[Items from a data source]
● ● ● ● ● ● ●

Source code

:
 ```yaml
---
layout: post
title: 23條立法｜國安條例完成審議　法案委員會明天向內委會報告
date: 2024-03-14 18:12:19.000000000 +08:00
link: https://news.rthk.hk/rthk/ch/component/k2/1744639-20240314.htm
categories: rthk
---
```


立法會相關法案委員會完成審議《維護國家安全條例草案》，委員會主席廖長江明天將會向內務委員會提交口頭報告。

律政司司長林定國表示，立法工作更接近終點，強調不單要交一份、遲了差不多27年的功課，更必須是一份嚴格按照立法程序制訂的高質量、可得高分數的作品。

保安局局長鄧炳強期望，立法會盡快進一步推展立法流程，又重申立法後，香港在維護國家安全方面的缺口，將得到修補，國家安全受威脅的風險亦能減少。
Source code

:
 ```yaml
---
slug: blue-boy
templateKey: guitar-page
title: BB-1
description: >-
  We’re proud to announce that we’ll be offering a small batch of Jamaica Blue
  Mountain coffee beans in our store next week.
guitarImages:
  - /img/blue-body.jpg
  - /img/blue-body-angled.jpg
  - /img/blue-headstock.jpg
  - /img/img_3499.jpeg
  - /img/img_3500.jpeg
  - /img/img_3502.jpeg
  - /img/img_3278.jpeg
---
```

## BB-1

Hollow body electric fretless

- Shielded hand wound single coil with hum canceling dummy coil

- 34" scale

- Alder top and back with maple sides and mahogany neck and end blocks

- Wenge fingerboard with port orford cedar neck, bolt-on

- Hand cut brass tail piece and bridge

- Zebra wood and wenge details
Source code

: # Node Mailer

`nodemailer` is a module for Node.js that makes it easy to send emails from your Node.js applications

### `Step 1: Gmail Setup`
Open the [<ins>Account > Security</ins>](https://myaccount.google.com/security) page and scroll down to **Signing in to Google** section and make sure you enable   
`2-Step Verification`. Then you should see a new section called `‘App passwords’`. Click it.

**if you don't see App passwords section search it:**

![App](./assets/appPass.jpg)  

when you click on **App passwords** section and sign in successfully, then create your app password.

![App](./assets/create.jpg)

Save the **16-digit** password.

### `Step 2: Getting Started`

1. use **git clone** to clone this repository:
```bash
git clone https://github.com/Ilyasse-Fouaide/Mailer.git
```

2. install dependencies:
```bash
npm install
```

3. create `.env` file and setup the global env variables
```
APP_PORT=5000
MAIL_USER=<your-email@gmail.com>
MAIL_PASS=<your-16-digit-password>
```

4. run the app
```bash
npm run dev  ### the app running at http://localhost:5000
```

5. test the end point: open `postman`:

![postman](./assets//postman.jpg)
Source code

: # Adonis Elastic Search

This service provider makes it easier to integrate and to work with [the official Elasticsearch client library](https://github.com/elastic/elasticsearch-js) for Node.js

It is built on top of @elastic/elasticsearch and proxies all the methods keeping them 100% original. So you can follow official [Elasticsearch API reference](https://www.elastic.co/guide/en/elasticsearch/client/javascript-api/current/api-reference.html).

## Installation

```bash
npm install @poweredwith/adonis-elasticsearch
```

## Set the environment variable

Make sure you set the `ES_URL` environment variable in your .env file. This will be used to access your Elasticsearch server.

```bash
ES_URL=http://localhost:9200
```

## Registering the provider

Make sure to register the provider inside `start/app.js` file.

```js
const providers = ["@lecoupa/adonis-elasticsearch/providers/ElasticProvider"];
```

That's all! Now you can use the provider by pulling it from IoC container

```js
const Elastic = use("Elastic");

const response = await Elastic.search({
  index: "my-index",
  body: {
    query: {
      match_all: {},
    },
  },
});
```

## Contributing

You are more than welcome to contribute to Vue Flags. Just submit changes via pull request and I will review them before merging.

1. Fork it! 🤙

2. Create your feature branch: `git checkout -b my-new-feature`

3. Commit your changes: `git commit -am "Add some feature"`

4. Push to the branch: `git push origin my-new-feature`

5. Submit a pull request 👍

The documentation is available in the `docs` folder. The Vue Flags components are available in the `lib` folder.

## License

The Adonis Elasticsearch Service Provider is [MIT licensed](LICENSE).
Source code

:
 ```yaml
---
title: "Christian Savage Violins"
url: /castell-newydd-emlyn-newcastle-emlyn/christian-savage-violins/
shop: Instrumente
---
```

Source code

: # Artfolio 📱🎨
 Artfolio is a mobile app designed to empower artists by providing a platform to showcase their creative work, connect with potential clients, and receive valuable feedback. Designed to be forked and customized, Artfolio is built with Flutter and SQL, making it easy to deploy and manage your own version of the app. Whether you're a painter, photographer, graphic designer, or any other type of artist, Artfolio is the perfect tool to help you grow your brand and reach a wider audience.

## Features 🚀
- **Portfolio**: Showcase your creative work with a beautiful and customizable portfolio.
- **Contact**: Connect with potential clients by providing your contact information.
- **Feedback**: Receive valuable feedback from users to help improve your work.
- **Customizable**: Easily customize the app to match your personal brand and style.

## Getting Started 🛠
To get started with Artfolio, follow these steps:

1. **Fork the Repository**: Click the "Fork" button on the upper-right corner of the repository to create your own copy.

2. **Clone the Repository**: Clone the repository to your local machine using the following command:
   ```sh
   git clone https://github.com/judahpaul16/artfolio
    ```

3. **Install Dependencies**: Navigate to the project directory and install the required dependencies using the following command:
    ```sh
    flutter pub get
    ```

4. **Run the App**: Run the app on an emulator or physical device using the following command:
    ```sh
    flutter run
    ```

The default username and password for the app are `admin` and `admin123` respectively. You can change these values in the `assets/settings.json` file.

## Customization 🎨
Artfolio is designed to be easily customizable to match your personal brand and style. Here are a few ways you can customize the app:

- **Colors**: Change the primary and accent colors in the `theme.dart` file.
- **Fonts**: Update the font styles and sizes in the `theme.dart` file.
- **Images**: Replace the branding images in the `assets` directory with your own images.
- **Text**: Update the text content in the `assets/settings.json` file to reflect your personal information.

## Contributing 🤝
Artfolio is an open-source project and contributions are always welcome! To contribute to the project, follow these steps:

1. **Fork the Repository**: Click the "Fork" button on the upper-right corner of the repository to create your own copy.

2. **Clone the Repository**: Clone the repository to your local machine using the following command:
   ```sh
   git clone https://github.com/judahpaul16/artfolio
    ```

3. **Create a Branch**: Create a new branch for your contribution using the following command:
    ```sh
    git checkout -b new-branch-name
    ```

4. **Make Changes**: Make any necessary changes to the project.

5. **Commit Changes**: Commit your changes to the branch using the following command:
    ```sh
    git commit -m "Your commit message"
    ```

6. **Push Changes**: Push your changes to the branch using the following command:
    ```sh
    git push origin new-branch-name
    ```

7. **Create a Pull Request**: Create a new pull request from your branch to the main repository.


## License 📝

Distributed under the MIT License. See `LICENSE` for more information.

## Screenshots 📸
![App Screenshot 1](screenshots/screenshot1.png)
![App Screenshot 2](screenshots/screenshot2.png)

● ● ● ● ● ● ●

→ **What you will do**: Once you have read the records above, set every one of them down again exactly.

→ **Output of the exercise**:
Source code

:
 ```yaml
---
layout: post
title: 23條立法｜國安條例完成審議　法案委員會明天向內委會報告
date: 2024-03-14 18:12:19.000000000 +08:00
link: https://news.rthk.hk/rthk/ch/component/k2/1744639-20240314.htm
categories: rthk
---
```


立法會相關法案委員會完成審議《維護國家安全條例草案》，委員會主席廖長江明天將會向內務委員會提交口頭報告。

律政司司長林定國表示，立法工作更接近終點，強調不單要交一份、遲了差不多27年的功課，更必須是一份嚴格按照立法程序制訂的高質量、可得高分數的作品。

保安局局長鄧炳強期望，立法會盡快進一步推展立法流程，又重申立法後，香港在維護國家安全方面的缺口，將得到修補，國家安全受威脅的風險亦能減少。
Source code

:
 ```yaml
---
slug: blue-boy
templateKey: guitar-page
title: BB-1
description: >-
  We’re proud to announce that we’ll be offering a small batch of Jamaica Blue
  Mountain coffee beans in our store next week.
guitarImages:
  - /img/blue-body.jpg
  - /img/blue-body-angled.jpg
  - /img/blue-headstock.jpg
  - /img/img_3499.jpeg
  - /img/img_3500.jpeg
  - /img/img_3502.jpeg
  - /img/img_3278.jpeg
---
```

## BB-1

Hollow body electric fretless

- Shielded hand wound single coil with hum canceling dummy coil

- 34" scale

- Alder top and back with maple sides and mahogany neck and end blocks

- Wenge fingerboard with port orford cedar neck, bolt-on

- Hand cut brass tail piece and bridge

- Zebra wood and wenge details
Source code

: # Node Mailer

`nodemailer` is a module for Node.js that makes it easy to send emails from your Node.js applications

### `Step 1: Gmail Setup`
Open the [<ins>Account > Security</ins>](https://myaccount.google.com/security) page and scroll down to **Signing in to Google** section and make sure you enable   
`2-Step Verification`. Then you should see a new section called `‘App passwords’`. Click it.

**if you don't see App passwords section search it:**

![App](./assets/appPass.jpg)  

when you click on **App passwords** section and sign in successfully, then create your app password.

![App](./assets/create.jpg)

Save the **16-digit** password.

### `Step 2: Getting Started`

1. use **git clone** to clone this repository:
```bash
git clone https://github.com/Ilyasse-Fouaide/Mailer.git
```

2. install dependencies:
```bash
npm install
```

3. create `.env` file and setup the global env variables
```
APP_PORT=5000
MAIL_USER=<your-email@gmail.com>
MAIL_PASS=<your-16-digit-password>
```

4. run the app
```bash
npm run dev  ### the app running at http://localhost:5000
```

5. test the end point: open `postman`:

![postman](./assets//postman.jpg)
Source code

: # Adonis Elastic Search

This service provider makes it easier to integrate and to work with [the official Elasticsearch client library](https://github.com/elastic/elasticsearch-js) for Node.js

It is built on top of @elastic/elasticsearch and proxies all the methods keeping them 100% original. So you can follow official [Elasticsearch API reference](https://www.elastic.co/guide/en/elasticsearch/client/javascript-api/current/api-reference.html).

## Installation

```bash
npm install @poweredwith/adonis-elasticsearch
```

## Set the environment variable

Make sure you set the `ES_URL` environment variable in your .env file. This will be used to access your Elasticsearch server.

```bash
ES_URL=http://localhost:9200
```

## Registering the provider

Make sure to register the provider inside `start/app.js` file.

```js
const providers = ["@lecoupa/adonis-elasticsearch/providers/ElasticProvider"];
```

That's all! Now you can use the provider by pulling it from IoC container

```js
const Elastic = use("Elastic");

const response = await Elastic.search({
  index: "my-index",
  body: {
    query: {
      match_all: {},
    },
  },
});
```

## Contributing

You are more than welcome to contribute to Vue Flags. Just submit changes via pull request and I will review them before merging.

1. Fork it! 🤙

2. Create your feature branch: `git checkout -b my-new-feature`

3. Commit your changes: `git commit -am "Add some feature"`

4. Push to the branch: `git push origin my-new-feature`

5. Submit a pull request 👍

The documentation is available in the `docs` folder. The Vue Flags components are available in the `lib` folder.

## License

The Adonis Elasticsearch Service Provider is [MIT licensed](LICENSE).
Source code

:
 ```yaml
---
title: "Christian Savage Violins"
url: /castell-newydd-emlyn-newcastle-emlyn/christian-savage-violins/
shop: Instrumente
---
```

Source code

: # Artfolio 📱🎨
 Artfolio is a mobile app designed to empower artists by providing a platform to showcase their creative work, connect with potential clients, and receive valuable feedback. Designed to be forked and customized, Artfolio is built with Flutter and SQL, making it easy to deploy and manage your own version of the app. Whether you're a painter, photographer, graphic designer, or any other type of artist, Artfolio is the perfect tool to help you grow your brand and reach a wider audience.

## Features 🚀
- **Portfolio**: Showcase your creative work with a beautiful and customizable portfolio.
- **Contact**: Connect with potential clients by providing your contact information.
- **Feedback**: Receive valuable feedback from users to help improve your work.
- **Customizable**: Easily customize the app to match your personal brand and style.

## Getting Started 🛠
To get started with Artfolio, follow these steps:

1. **Fork the Repository**: Click the "Fork" button on the upper-right corner of the repository to create your own copy.

2. **Clone the Repository**: Clone the repository to your local machine using the following command:
   ```sh
   git clone https://github.com/judahpaul16/artfolio
    ```

3. **Install Dependencies**: Navigate to the project directory and install the required dependencies using the following command:
    ```sh
    flutter pub get
    ```

4. **Run the App**: Run the app on an emulator or physical device using the following command:
    ```sh
    flutter run
    ```

The default username and password for the app are `admin` and `admin123` respectively. You can change these values in the `assets/settings.json` file.

## Customization 🎨
Artfolio is designed to be easily customizable to match your personal brand and style. Here are a few ways you can customize the app:

- **Colors**: Change the primary and accent colors in the `theme.dart` file.
- **Fonts**: Update the font styles and sizes in the `theme.dart` file.
- **Images**: Replace the branding images in the `assets` directory with your own images.
- **Text**: Update the text content in the `assets/settings.json` file to reflect your personal information.

## Contributing 🤝
Artfolio is an open-source project and contributions are always welcome! To contribute to the project, follow these steps:

1. **Fork the Repository**: Click the "Fork" button on the upper-right corner of the repository to create your own copy.

2. **Clone the Repository**: Clone the repository to your local machine using the following command:
   ```sh
   git clone https://github.com/judahpaul16/artfolio
    ```

3. **Create a Branch**: Create a new branch for your contribution using the following command:
    ```sh
    git checkout -b new-branch-name
    ```

4. **Make Changes**: Make any necessary changes to the project.

5. **Commit Changes**: Commit your changes to the branch using the following command:
    ```sh
    git commit -m "Your commit message"
    ```

6. **Push Changes**: Push your changes to the branch using the following command:
    ```sh
    git push origin new-branch-name
    ```

7. **Create a Pull Request**: Create a new pull request from your branch to the main repository.


## License 📝

Distributed under the MIT License. See `LICENSE` for more information.

## Screenshots 📸
![App Screenshot 1](screenshots/screenshot1.png)
![App Screenshot 2](screenshots/screenshot2.png)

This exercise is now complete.